*** Block opens ***
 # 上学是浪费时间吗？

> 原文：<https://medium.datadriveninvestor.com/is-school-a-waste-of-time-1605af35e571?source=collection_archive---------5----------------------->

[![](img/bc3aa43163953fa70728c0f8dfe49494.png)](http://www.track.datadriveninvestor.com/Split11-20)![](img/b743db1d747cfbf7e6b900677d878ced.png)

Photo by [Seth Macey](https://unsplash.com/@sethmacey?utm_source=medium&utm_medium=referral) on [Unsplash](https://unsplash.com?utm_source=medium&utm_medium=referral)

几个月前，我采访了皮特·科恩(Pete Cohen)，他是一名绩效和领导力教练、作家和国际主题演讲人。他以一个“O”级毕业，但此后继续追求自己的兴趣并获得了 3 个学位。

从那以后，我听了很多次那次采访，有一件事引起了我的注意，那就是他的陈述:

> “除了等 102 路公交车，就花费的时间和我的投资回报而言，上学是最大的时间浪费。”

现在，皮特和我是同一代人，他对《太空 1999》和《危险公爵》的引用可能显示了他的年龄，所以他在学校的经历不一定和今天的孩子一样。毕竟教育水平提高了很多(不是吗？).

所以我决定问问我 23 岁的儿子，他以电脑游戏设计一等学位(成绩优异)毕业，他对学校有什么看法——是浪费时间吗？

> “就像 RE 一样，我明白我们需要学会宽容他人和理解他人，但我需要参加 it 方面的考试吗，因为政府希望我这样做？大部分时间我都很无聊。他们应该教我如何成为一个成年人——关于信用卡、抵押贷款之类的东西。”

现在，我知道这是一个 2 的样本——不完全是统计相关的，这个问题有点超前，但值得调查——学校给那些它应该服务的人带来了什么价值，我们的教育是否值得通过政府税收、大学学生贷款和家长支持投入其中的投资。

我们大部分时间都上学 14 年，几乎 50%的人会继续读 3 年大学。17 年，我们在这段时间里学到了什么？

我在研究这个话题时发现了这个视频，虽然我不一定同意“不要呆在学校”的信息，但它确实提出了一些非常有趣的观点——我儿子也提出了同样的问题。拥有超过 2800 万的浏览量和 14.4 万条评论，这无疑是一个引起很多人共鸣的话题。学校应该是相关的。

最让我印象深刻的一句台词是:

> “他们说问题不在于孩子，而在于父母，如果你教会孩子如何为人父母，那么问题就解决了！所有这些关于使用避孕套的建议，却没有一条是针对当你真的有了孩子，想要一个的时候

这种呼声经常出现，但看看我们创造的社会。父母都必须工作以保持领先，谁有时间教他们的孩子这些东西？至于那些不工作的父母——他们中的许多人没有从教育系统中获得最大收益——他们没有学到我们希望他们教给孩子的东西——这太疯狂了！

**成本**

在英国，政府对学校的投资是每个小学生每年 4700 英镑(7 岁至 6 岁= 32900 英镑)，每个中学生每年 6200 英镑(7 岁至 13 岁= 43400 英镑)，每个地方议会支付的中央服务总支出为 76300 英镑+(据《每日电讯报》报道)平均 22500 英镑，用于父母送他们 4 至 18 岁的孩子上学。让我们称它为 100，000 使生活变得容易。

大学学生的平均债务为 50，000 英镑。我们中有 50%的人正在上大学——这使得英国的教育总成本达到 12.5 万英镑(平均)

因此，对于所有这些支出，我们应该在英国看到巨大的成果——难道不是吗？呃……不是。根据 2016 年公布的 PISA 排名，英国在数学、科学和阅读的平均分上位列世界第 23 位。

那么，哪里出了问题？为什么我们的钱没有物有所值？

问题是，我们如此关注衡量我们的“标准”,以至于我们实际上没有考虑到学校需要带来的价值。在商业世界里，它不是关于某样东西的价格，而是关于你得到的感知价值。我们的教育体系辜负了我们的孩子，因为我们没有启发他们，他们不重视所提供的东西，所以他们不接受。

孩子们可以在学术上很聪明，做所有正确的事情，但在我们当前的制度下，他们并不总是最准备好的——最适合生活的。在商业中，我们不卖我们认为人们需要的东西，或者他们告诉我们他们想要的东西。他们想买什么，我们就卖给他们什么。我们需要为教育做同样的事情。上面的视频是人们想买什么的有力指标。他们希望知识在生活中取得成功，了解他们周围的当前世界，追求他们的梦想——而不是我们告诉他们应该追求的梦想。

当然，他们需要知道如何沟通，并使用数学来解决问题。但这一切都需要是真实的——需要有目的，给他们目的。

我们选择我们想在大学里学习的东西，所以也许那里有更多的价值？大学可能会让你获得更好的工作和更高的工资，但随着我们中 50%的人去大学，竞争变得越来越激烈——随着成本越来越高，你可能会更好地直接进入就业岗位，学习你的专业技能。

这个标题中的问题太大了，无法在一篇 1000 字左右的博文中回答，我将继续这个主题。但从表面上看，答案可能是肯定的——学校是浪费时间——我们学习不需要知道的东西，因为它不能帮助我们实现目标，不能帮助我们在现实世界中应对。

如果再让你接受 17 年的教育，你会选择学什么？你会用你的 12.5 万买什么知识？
*** Block closes ***
Task details. Go over the listing above and copy out each line that includes "medium".

Solution.
> 原文：<https://medium.datadriveninvestor.com/is-school-a-waste-of-time-1605af35e571?source=collection_archive---------5----------------------->
Photo by [Seth Macey](https://unsplash.com/@sethmacey?utm_source=medium&utm_medium=referral) on [Unsplash](https://unsplash.com?utm_source=medium&utm_medium=referral)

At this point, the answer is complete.